Information supplied:
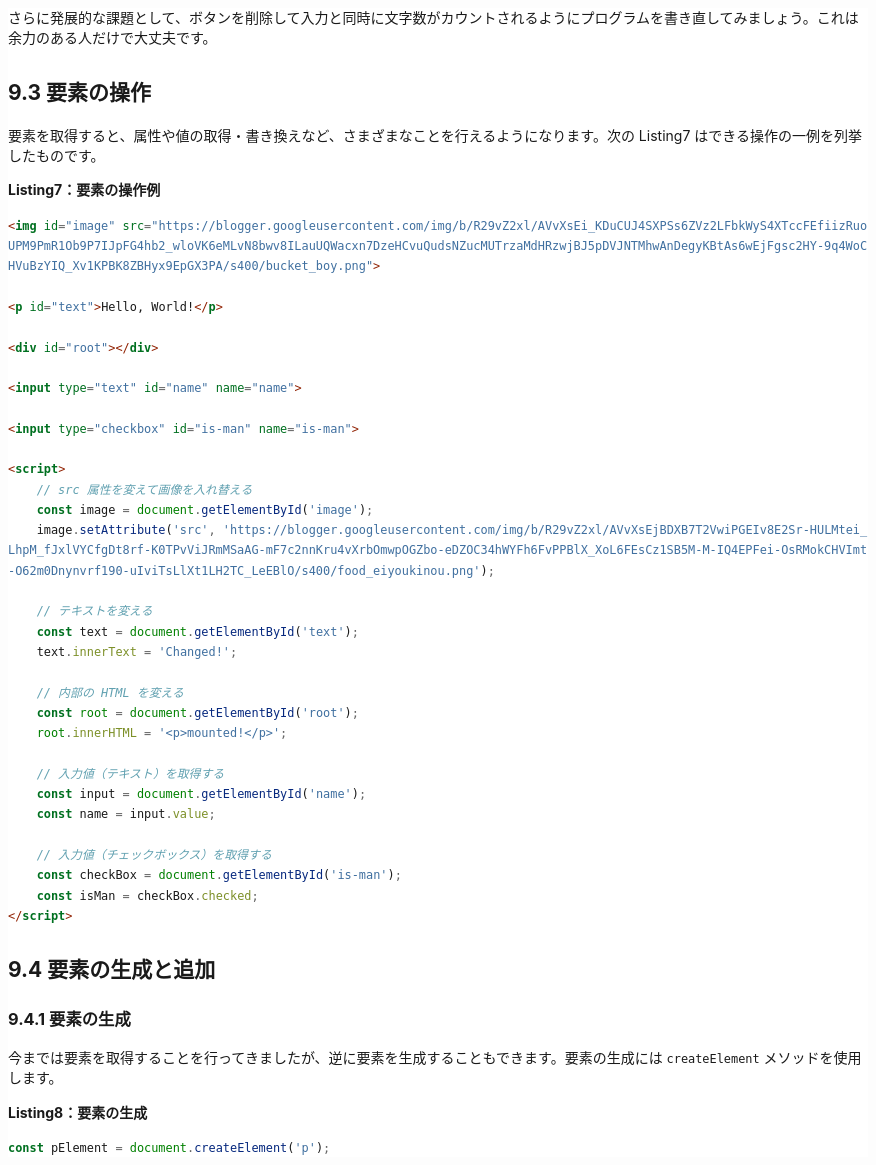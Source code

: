 さらに発展的な課題として、ボタンを削除して入力と同時に文字数がカウントされるようにプログラムを書き直してみましょう。これは余力のある人だけで大丈夫です。

## 9.3 要素の操作
要素を取得すると、属性や値の取得・書き換えなど、さまざまなことを行えるようになります。次の Listing7 はできる操作の一例を列挙したものです。

**Listing7：要素の操作例**
```html
<img id="image" src="https://blogger.googleusercontent.com/img/b/R29vZ2xl/AVvXsEi_KDuCUJ4SXPSs6ZVz2LFbkWyS4XTccFEfiizRuoUPM9PmR1Ob9P7IJpFG4hb2_wloVK6eMLvN8bwv8ILauUQWacxn7DzeHCvuQudsNZucMUTrzaMdHRzwjBJ5pDVJNTMhwAnDegyKBtAs6wEjFgsc2HY-9q4WoCHVuBzYIQ_Xv1KPBK8ZBHyx9EpGX3PA/s400/bucket_boy.png">

<p id="text">Hello, World!</p>

<div id="root"></div>

<input type="text" id="name" name="name">

<input type="checkbox" id="is-man" name="is-man">

<script>
    // src 属性を変えて画像を入れ替える
    const image = document.getElementById('image');
    image.setAttribute('src', 'https://blogger.googleusercontent.com/img/b/R29vZ2xl/AVvXsEjBDXB7T2VwiPGEIv8E2Sr-HULMtei_LhpM_fJxlVYCfgDt8rf-K0TPvViJRmMSaAG-mF7c2nnKru4vXrbOmwpOGZbo-eDZOC34hWYFh6FvPPBlX_XoL6FEsCz1SB5M-M-IQ4EPFei-OsRMokCHVImt-O62m0Dnynvrf190-uIviTsLlXt1LH2TC_LeEBlO/s400/food_eiyoukinou.png');

    // テキストを変える
    const text = document.getElementById('text');
    text.innerText = 'Changed!';

    // 内部の HTML を変える
    const root = document.getElementById('root');
    root.innerHTML = '<p>mounted!</p>';

    // 入力値（テキスト）を取得する
    const input = document.getElementById('name');
    const name = input.value;

    // 入力値（チェックボックス）を取得する
    const checkBox = document.getElementById('is-man');
    const isMan = checkBox.checked;
</script>
```

## 9.4 要素の生成と追加
### 9.4.1 要素の生成
今までは要素を取得することを行ってきましたが、逆に要素を生成することもできます。要素の生成には `createElement` メソッドを使用します。

**Listing8：要素の生成**
```js
const pElement = document.createElement('p');
```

Assigned task:
In the records above, how many lines contain the string "getElementById"? Only that number should be written.

Written response:
5